ベビー服から始まった在庫管理SaaS、3年間で顧客の流通総額は2兆円弱 大阪発の「フルカイテン」とは
ITmedia ビジネスオンライン / 2025年1月22日 6時15分
フルカイテンの田中CPOへインタビューを実施した
物流コストが高まり、在庫の適切な管理が求められる中、B2Bの在庫分析SaaS「FULL KAITEN」を提供しているのがフルカイテン(大阪市)だ。2023年にベンチャーキャピタルのジャフコ グループから出資を受けるなど、注目が集まっている。今回はフルカイテンの田中大介氏(執行役員CPO)へのインタビューを通し、同社の戦略などを聞いた。
●勘に頼らない在庫の管理を実現する
フルカイテンの前身は、2012年に始めたベビー服のEC事業だ。在庫管理が原因で三度の倒産危機を経験する中で、創業者・社長の瀬川直寛氏がFULL KAITENの原型を思い立ったという。その後事業化を果たし、ベビー服事業を売却した上で現在はSaaS事業に専念している。
FULL KAITENは「売価変更」「店間移動」など5種類のラインアップを展開しており、いずれも小売店の売り上げと在庫データをAIで分析し、在庫を効率化するもの。田中氏は次のように説明する。
「特にユーザー数が多い機能は『売価変更』です。過剰な在庫を解決する上では在庫消化率を上げる必要がありますが、この機能では値下げ率ごとの消化日数をシミュレーションし、的確な売価を示せます」
例えば「10%値下げした場合の消化日数はn日、20%値下げするとm日」といった形で、値下げ率ごとの消化日数を把握できる。値下げ率の設定は属人化している企業が多く、ロスが大きい分野であり、人気の高さもうなずける。
その他、近年ユーザー数の伸び率が大きい機能が「店間移動」だという。店舗ごとの在庫を平準化する機能だ。
「チェーン店では、店舗によって欠品や過剰在庫が発生するなど、同じ商品であっても売れ行きがばらつきがちです。『店間移動』機能を使えば、チェーンの中でどの商品をどう動かせば良いかが分かりやすくなります」(田中氏)

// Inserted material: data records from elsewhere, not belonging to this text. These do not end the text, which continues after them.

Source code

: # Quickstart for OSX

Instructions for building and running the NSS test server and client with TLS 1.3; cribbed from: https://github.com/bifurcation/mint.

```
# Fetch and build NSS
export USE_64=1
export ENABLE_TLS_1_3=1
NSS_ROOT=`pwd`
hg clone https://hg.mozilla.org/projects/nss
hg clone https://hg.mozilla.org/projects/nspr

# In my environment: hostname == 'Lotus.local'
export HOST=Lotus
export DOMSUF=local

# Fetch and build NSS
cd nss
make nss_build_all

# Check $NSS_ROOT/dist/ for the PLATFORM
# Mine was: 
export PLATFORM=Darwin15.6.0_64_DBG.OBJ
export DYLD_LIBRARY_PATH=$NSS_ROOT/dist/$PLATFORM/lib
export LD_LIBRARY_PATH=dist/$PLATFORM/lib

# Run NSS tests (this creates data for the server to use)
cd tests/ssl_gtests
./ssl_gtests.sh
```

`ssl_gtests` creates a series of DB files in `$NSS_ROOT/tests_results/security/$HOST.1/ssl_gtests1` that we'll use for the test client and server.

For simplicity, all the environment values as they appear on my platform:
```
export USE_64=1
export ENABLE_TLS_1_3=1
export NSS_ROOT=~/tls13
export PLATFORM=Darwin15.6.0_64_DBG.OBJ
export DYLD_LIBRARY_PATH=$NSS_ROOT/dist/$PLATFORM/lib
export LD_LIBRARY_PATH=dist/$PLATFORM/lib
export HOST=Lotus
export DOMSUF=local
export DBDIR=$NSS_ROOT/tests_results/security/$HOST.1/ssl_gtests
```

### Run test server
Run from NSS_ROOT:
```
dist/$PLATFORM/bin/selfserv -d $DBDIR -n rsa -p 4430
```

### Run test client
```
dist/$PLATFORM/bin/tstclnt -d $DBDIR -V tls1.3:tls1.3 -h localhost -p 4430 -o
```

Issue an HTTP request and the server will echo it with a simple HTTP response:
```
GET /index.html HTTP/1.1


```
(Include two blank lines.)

値下げの判断や在庫の移動は、人の勘に頼るよりもAIに任せた方が良いのは明らかだ。こうした背景から、イオングループのような大手チェーンでは、AIを使った価格判断システムをIT企業と共同開発している。一方、中堅以下の企業規模では、独自開発に割けるリソースは限られる。FULL KAITENは、こうした企業からのニーズを取り込むサービスといえるだろう。
フルカイテンでは、年商30億円以上の事業者をターゲットにしており、現在は約200ブランドが導入している。主軸はアパレル業界だ。ARPA(1アカウント当たりの平均売り上げ)は月額50万円以上。2022~24年の3年間でFULL KAITENが扱った顧客の流通総額は2兆円弱に及ぶ。